A: It varies during the year. Sometimes the job is mostly office work, however working with collections can be physically demanding. I am often moving trays of specimens or large slabs of rock. Field work can be very demanding. Most of the fossil sites require hiking-in, even in a small province like New Brunswick. Samples are normally backpacked out of the field. Sometime just looking for fossils might mean walking several kilometres over rocky shorelines. I use a boat or kayak quite often to prospect for fossils. Even spending long days in a quarry using a rock hammer to extract rock samples can be very hard work. Dealing with weather, good and bad, in the field is part of the job.
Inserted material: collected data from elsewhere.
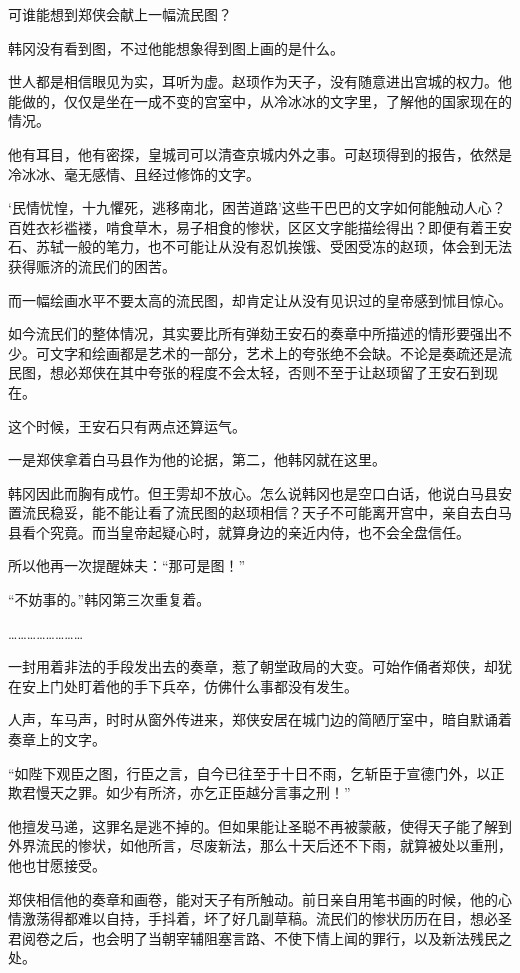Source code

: 可谁能想到郑侠会献上一幅流民图？

韩冈没有看到图，不过他能想象得到图上画的是什么。

世人都是相信眼见为实，耳听为虚。赵顼作为天子，没有随意进出宫城的权力。他能做的，仅仅是坐在一成不变的宫室中，从冷冰冰的文字里，了解他的国家现在的情况。

他有耳目，他有密探，皇城司可以清查京城内外之事。可赵顼得到的报告，依然是冷冰冰、毫无感情、且经过修饰的文字。

‘民情忧惶，十九懼死，逃移南北，困苦道路’这些干巴巴的文字如何能触动人心？百姓衣衫褴褛，啃食草木，易子相食的惨状，区区文字能描绘得出？即便有着王安石、苏轼一般的笔力，也不可能让从没有忍饥挨饿、受困受冻的赵顼，体会到无法获得赈济的流民们的困苦。

而一幅绘画水平不要太高的流民图，却肯定让从没有见识过的皇帝感到怵目惊心。

如今流民们的整体情况，其实要比所有弹劾王安石的奏章中所描述的情形要强出不少。可文字和绘画都是艺术的一部分，艺术上的夸张绝不会缺。不论是奏疏还是流民图，想必郑侠在其中夸张的程度不会太轻，否则不至于让赵顼留了王安石到现在。

这个时候，王安石只有两点还算运气。

一是郑侠拿着白马县作为他的论据，第二，他韩冈就在这里。

韩冈因此而胸有成竹。但王雱却不放心。怎么说韩冈也是空口白话，他说白马县安置流民稳妥，能不能让看了流民图的赵顼相信？天子不可能离开宫中，亲自去白马县看个究竟。而当皇帝起疑心时，就算身边的亲近内侍，也不会全盘信任。

所以他再一次提醒妹夫：“那可是图！”

“不妨事的。”韩冈第三次重复着。

……………………

一封用着非法的手段发出去的奏章，惹了朝堂政局的大变。可始作俑者郑侠，却犹在安上门处盯着他的手下兵卒，仿佛什么事都没有发生。

人声，车马声，时时从窗外传进来，郑侠安居在城门边的简陋厅室中，暗自默诵着奏章上的文字。

“如陛下观臣之图，行臣之言，自今已往至于十日不雨，乞斩臣于宣德门外，以正欺君慢天之罪。如少有所济，亦乞正臣越分言事之刑！”

他擅发马递，这罪名是逃不掉的。但如果能让圣聪不再被蒙蔽，使得天子能了解到外界流民的惨状，如他所言，尽废新法，那么十天后还不下雨，就算被处以重刑，他也甘愿接受。

郑侠相信他的奏章和画卷，能对天子有所触动。前日亲自用笔书画的时候，他的心情激荡得都难以自持，手抖着，坏了好几副草稿。流民们的惨状历历在目，想必圣君阅卷之后，也会明了当朝宰辅阻塞言路、不使下情上闻的罪行，以及新法残民之处。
Q: Why did you choose this career?

A: I was planning to be a biologist. Paleobiology seemed more interesting. I like working with fossils, I like the scientific puzzles. The work often takes you in directions you did not expect to go. Working on climate change or with cutting edge techniques. People are often surprised to hear that a lot of research in this area is done in a museum, rather than a university. In truth these institutions are often closely linked. I also find the history of the science interesting and it is really important in this field of study. It is really fun to hold a fossil of an extinct fish from 400 million years ago, but it is equally cool to know that Darwin or Huxley or Lyell held the same specimen.

Q: What is your most memorable moment/event/place related to your experience as an Earth scientist?

A: In truth there are lots, which is why I like the job. A couple of years ago I stepped out of my kayak onto a small beach near my home. I was looking for fossils I never really expected to find. This was not the first time I had looked at these rocks. I kept looking at these rocks anyway, even though the chance of finding a fossil was small, not looking was a sure way to never find a fossil. There in front of me was a fish fossil that was not supposed to be there. It was memorable because I had been in this work long enough, and met enough people who worked on fish, that I pretty much knew what is was right away. It was just the right place, the right time, and knowing that being prepared to find and recognize the fossil paid off.

Q: What is your advice to newcomers?

A: In this kind of job, do it because you can't imagine doing anything else.